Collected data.
▽

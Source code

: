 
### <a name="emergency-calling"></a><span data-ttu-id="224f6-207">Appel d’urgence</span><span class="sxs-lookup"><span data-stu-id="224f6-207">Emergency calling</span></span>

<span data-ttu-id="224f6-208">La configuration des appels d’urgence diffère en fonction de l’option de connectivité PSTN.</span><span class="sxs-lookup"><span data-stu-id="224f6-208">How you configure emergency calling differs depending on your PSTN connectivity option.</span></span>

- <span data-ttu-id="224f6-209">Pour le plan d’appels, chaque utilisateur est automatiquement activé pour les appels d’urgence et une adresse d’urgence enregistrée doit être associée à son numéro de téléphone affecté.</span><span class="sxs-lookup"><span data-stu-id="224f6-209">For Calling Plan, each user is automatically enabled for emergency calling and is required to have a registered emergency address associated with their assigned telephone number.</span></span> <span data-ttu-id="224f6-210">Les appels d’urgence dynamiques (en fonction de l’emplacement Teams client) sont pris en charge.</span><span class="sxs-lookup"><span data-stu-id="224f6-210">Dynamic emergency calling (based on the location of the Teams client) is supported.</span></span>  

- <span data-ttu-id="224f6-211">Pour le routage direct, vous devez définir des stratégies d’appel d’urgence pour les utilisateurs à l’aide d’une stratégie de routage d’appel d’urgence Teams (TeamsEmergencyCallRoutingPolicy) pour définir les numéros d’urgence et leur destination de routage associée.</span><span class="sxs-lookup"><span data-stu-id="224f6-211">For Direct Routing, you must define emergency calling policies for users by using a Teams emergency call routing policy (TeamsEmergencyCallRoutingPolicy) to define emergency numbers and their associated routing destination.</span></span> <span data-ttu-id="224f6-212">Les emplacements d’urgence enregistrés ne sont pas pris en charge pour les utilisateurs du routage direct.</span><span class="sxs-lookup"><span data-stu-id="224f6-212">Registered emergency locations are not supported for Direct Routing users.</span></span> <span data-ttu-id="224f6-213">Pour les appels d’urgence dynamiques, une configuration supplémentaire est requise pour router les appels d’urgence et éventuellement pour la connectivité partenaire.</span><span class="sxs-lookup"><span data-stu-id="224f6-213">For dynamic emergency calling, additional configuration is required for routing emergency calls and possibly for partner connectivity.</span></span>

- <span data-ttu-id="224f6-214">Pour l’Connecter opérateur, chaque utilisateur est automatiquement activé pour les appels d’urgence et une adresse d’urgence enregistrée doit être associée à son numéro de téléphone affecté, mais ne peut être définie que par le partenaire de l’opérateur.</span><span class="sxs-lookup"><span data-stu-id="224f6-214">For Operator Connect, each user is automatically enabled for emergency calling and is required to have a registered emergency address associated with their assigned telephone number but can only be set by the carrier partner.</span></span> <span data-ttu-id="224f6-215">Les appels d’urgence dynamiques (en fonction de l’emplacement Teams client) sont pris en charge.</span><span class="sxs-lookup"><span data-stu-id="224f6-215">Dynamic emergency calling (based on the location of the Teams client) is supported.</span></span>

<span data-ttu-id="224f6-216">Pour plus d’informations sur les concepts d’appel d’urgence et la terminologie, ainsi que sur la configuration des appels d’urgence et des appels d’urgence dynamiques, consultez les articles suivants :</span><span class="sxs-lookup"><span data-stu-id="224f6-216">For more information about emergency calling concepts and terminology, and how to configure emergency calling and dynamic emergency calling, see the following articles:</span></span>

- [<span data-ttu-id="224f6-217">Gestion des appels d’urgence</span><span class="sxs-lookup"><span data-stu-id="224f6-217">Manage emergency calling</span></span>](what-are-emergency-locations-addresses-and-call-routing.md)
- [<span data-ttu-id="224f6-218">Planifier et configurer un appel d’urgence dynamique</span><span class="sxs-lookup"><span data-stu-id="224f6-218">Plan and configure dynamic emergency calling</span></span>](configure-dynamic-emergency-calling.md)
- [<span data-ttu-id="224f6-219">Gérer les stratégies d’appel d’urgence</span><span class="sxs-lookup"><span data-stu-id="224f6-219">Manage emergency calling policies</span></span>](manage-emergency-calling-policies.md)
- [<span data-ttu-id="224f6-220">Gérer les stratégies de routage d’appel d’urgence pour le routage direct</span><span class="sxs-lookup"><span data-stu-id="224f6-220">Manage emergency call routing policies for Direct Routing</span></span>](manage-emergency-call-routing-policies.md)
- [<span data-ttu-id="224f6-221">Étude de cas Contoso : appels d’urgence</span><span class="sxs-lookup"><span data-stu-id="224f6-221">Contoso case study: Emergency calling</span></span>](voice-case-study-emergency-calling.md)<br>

△

TO DO. All of the records shown above should be reproduced exactly.

RESULT.
Source code

: 
### <a name="emergency-calling"></a><span data-ttu-id="224f6-207">Appel d’urgence</span><span class="sxs-lookup"><span data-stu-id="224f6-207">Emergency calling</span></span>

<span data-ttu-id="224f6-208">La configuration des appels d’urgence diffère en fonction de l’option de connectivité PSTN.</span><span class="sxs-lookup"><span data-stu-id="224f6-208">How you configure emergency calling differs depending on your PSTN connectivity option.</span></span>

- <span data-ttu-id="224f6-209">Pour le plan d’appels, chaque utilisateur est automatiquement activé pour les appels d’urgence et une adresse d’urgence enregistrée doit être associée à son numéro de téléphone affecté.</span><span class="sxs-lookup"><span data-stu-id="224f6-209">For Calling Plan, each user is automatically enabled for emergency calling and is required to have a registered emergency address associated with their assigned telephone number.</span></span> <span data-ttu-id="224f6-210">Les appels d’urgence dynamiques (en fonction de l’emplacement Teams client) sont pris en charge.</span><span class="sxs-lookup"><span data-stu-id="224f6-210">Dynamic emergency calling (based on the location of the Teams client) is supported.</span></span>  

- <span data-ttu-id="224f6-211">Pour le routage direct, vous devez définir des stratégies d’appel d’urgence pour les utilisateurs à l’aide d’une stratégie de routage d’appel d’urgence Teams (TeamsEmergencyCallRoutingPolicy) pour définir les numéros d’urgence et leur destination de routage associée.</span><span class="sxs-lookup"><span data-stu-id="224f6-211">For Direct Routing, you must define emergency calling policies for users by using a Teams emergency call routing policy (TeamsEmergencyCallRoutingPolicy) to define emergency numbers and their associated routing destination.</span></span> <span data-ttu-id="224f6-212">Les emplacements d’urgence enregistrés ne sont pas pris en charge pour les utilisateurs du routage direct.</span><span class="sxs-lookup"><span data-stu-id="224f6-212">Registered emergency locations are not supported for Direct Routing users.</span></span> <span data-ttu-id="224f6-213">Pour les appels d’urgence dynamiques, une configuration supplémentaire est requise pour router les appels d’urgence et éventuellement pour la connectivité partenaire.</span><span class="sxs-lookup"><span data-stu-id="224f6-213">For dynamic emergency calling, additional configuration is required for routing emergency calls and possibly for partner connectivity.</span></span>

- <span data-ttu-id="224f6-214">Pour l’Connecter opérateur, chaque utilisateur est automatiquement activé pour les appels d’urgence et une adresse d’urgence enregistrée doit être associée à son numéro de téléphone affecté, mais ne peut être définie que par le partenaire de l’opérateur.</span><span class="sxs-lookup"><span data-stu-id="224f6-214">For Operator Connect, each user is automatically enabled for emergency calling and is required to have a registered emergency address associated with their assigned telephone number but can only be set by the carrier partner.</span></span> <span data-ttu-id="224f6-215">Les appels d’urgence dynamiques (en fonction de l’emplacement Teams client) sont pris en charge.</span><span class="sxs-lookup"><span data-stu-id="224f6-215">Dynamic emergency calling (based on the location of the Teams client) is supported.</span></span>

<span data-ttu-id="224f6-216">Pour plus d’informations sur les concepts d’appel d’urgence et la terminologie, ainsi que sur la configuration des appels d’urgence et des appels d’urgence dynamiques, consultez les articles suivants :</span><span class="sxs-lookup"><span data-stu-id="224f6-216">For more information about emergency calling concepts and terminology, and how to configure emergency calling and dynamic emergency calling, see the following articles:</span></span>

- [<span data-ttu-id="224f6-217">Gestion des appels d’urgence</span><span class="sxs-lookup"><span data-stu-id="224f6-217">Manage emergency calling</span></span>](what-are-emergency-locations-addresses-and-call-routing.md)
- [<span data-ttu-id="224f6-218">Planifier et configurer un appel d’urgence dynamique</span><span class="sxs-lookup"><span data-stu-id="224f6-218">Plan and configure dynamic emergency calling</span></span>](configure-dynamic-emergency-calling.md)
- [<span data-ttu-id="224f6-219">Gérer les stratégies d’appel d’urgence</span><span class="sxs-lookup"><span data-stu-id="224f6-219">Manage emergency calling policies</span></span>](manage-emergency-calling-policies.md)
- [<span data-ttu-id="224f6-220">Gérer les stratégies de routage d’appel d’urgence pour le routage direct</span><span class="sxs-lookup"><span data-stu-id="224f6-220">Manage emergency call routing policies for Direct Routing</span></span>](manage-emergency-call-routing-policies.md)
- [<span data-ttu-id="224f6-221">Étude de cas Contoso : appels d’urgence</span><span class="sxs-lookup"><span data-stu-id="224f6-221">Contoso case study: Emergency calling</span></span>](voice-case-study-emergency-calling.md)<br>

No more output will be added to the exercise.